Like, it seems obvious you are going to fail to train the model to perfectly internalize human morality
I object to this sentence.
”Human morality” isn’t a thing. There’s a godshatter of social and moral instincts, which differ substantially from human to human, there’s various local norms and mores, and there’s many explicit theories of morality and ethics.
By human morality, one might mean something like CEV, or the reflective equilibrium of “human values” (whatever those are). But neither any specific human, or nor humanity as a whole “perfectly internalizes human morality in that sense.”
The standard for all of individual humans, human cultures, and AIs is not “did they perfectly encapsulate human morality?”
It’s more like, “did the jumbled mix of preferences and moral stances that this agent is implementing good enough to result in a basically good outcome, for different levels of empowerment of that agent?”
As an AI (or an individual human, or an individual culture) gains more power, and is less constrained by external forces, the higher the stakes. AI alignment is harder than raising a child to be a fair and productive member of society, because (among other reasons) eventually the AIs will totally outstrip us in power.

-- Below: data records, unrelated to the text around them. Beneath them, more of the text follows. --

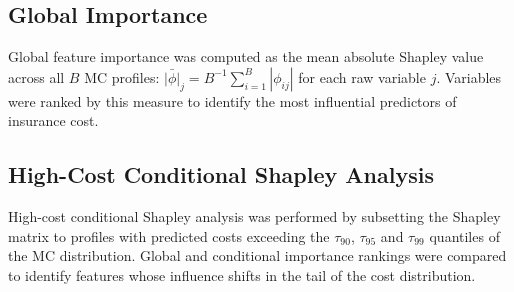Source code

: \subsection{Global Importance}
\label{annexure:shap_global}

Global feature importance was computed as the mean absolute Shapley value across all $B$ MC profiles: $\bar{|\phi|}_j = B^{-1} \sum_{i=1}^{B} |\phi_{ij}|$ for each raw variable $j$. Variables were ranked by this measure to identify the most influential predictors of insurance cost.

\subsection{High-Cost Conditional Shapley Analysis}
\label{annexure:shap_conditional}

High-cost conditional Shapley analysis was performed by subsetting the Shapley matrix to profiles with predicted costs exceeding the $\tau_{90}$, $\tau_{95}$ and $\tau_{99}$ quantiles of the MC distribution. Global and conditional importance rankings were compared to identify features whose influence shifts in the tail of the cost distribution.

But the standard isn’t “perfect human morality”. It’s “good enough morality.” Where good enough includes “not killing all the humans, and not brainwashing all the humans in egregious ways.”

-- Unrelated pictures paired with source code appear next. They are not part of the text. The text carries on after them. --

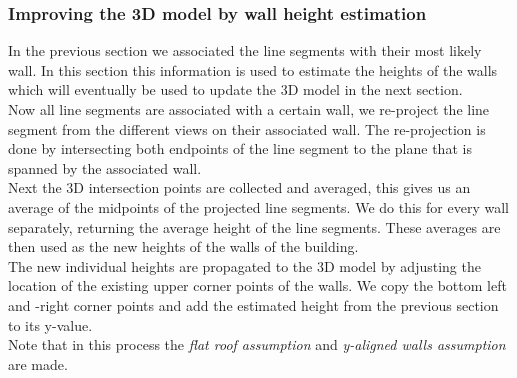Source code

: \documentclass[10pt]{article}
\begin{document}
{	%



	


\subsubsection{Improving the 3D model by wall height estimation}
	In the previous section we associated the line segments with their most
	likely wall. In this section this information is used to estimate the
	heights of the walls which will eventually be used to update the 3D model in the
	next section. \\
	Now all line segments are associated with a certain wall, we re-project the
	line segment from the different views on their associated wall. The
	re-projection is done by intersecting both endpoints of the line segment to
	the plane that is spanned by the associated wall.\\
	Next the 3D intersection points are collected and averaged, this gives us
	an average of the midpoints of the projected line segments. We do this for
	every wall separately, returning the average height of the line segments.
	These averages are then used as the new heights of the walls of the
	building.\\
	The new individual heights are propagated to the 3D model by adjusting the location of the existing
	upper corner points of the walls. We copy the bottom left and -right corner
	points and add the estimated height from the previous section to its
	y-value.\\



	Note that  in this process the \emph{flat roof assumption} and
	\emph{y-aligned walls assumption} are made.






	

}
\end{document}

Sure, but at the point where you no longer have humans around as providing any substantial control signal, you must have internalized it in a way that generalizes very very far.
Or staying more closely within your model, at some point, unless we do something clever that we don’t currently seem on track to do, AI systems will self-improve without humans and reach extreme levels of empowerment, indeed, doing so is approximately the current mainline plan of leading AI companies. At extreme levels of empowerment you need extreme levels of having internalized human morality.

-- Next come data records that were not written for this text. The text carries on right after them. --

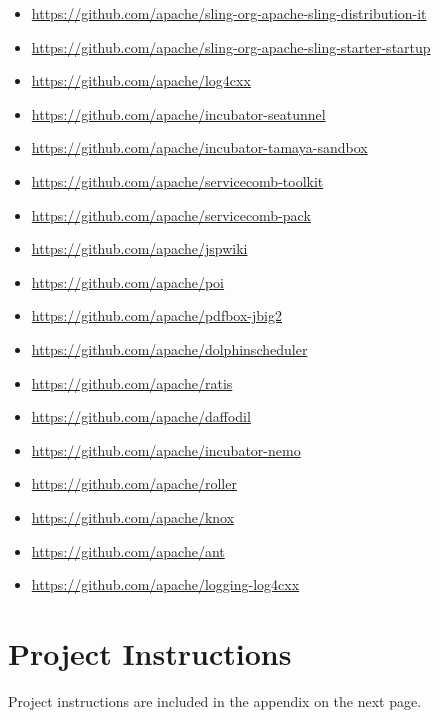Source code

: \documentclass[sigconf]{acmart}
\begin{document}
\begin{itemize}
  \item \url{https://github.com/apache/sling-org-apache-sling-distribution-it}
  \item \url{https://github.com/apache/sling-org-apache-sling-starter-startup}
  \item \url{https://github.com/apache/log4cxx}
  \item \url{https://github.com/apache/incubator-seatunnel}
  \item \url{https://github.com/apache/incubator-tamaya-sandbox}
  \item \url{https://github.com/apache/servicecomb-toolkit}
  \item \url{https://github.com/apache/servicecomb-pack}
  \item \url{https://github.com/apache/jspwiki}
  \item \url{https://github.com/apache/poi}
  \item \url{https://github.com/apache/pdfbox-jbig2}
  \item \url{https://github.com/apache/dolphinscheduler}
  \item \url{https://github.com/apache/ratis}
  \item \url{https://github.com/apache/daffodil}
  \item \url{https://github.com/apache/incubator-nemo}
  \item \url{https://github.com/apache/roller}
  \item \url{https://github.com/apache/knox}
  \item \url{https://github.com/apache/ant}
  \item \url{https://github.com/apache/logging-log4cxx}

\end{itemize}
\newpage
\appendix
\section{Project Instructions}
Project instructions are included in the appendix on the next page.


\end{document}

And for that, I don’t see why the standard wouldn’t be “perfect human morality”. It seems to me that “basically perfect human morality” is well within our reach this or next century, if we were to be appropriately careful about how we build ASI. Like, much better value alignment than we would have gotten by just leaving it up to the evolutionary process of future generations. And given that that is within reach, I think that’s a reasonable thing to measure our progress against.
Where good enough includes “not killing all the humans, and not brainwashing all the humans in egregious ways.”
This is obviously not sufficient. An alien god emperor who is not killing all the humans, but is enslaving them, or keeping some of them in a zoo would of course be a total failure of value alignment.
I object to this sentence.
”Human morality” isn’t a thing. There’s a godshatter of social and moral instincts, which differ substantially from human to human, there’s various local norms and mores, and there’s many explicit theories of morality and ethics.
By human morality, one might mean something like CEV, or the reflective equilibrium of “human values” (whatever those are). But neither any specific human, or nor humanity as a whole “perfectly internalizes human morality in that sense.”
The standard for all of individual humans, human cultures, and AIs is not “did they perfectly encapsulate human morality?”
It’s more like, “did the jumbled mix of preferences and moral stances that this agent is implementing good enough to result in a basically good outcome, for different levels of empowerment of that agent?”
As an AI (or an individual human, or an individual culture) gains more power, and is less constrained by external forces, the higher the stakes. AI alignment is harder than raising a child to be a fair and productive member of society, because (among other reasons) eventually the AIs will totally outstrip us in power.
But the standard isn’t “perfect human morality”. It’s “good enough morality.” Where good enough includes “not killing all the humans, and not brainwashing all the humans in egregious ways.”
Sure, but at the point where you no longer have humans around as providing any substantial control signal, you must have internalized it in a way that generalizes very very far.
Or staying more closely within your model, at some point, unless we do something clever that we don’t currently seem on track to do, AI systems will self-improve without humans and reach extreme levels of empowerment, indeed, doing so is approximately the current mainline plan of leading AI companies. At extreme levels of empowerment you need extreme levels of having internalized human morality.
And for that, I don’t see why the standard wouldn’t be “perfect human morality”. It seems to me that “basically perfect human morality” is well within our reach this or next century, if we were to be appropriately careful about how we build ASI. Like, much better value alignment than we would have gotten by just leaving it up to the evolutionary process of future generations. And given that that is within reach, I think that’s a reasonable thing to measure our progress against.
This is obviously not sufficient. An alien god emperor who is not killing all the humans, but is enslaving them, or keeping some of them in a zoo would of course be a total failure of value alignment.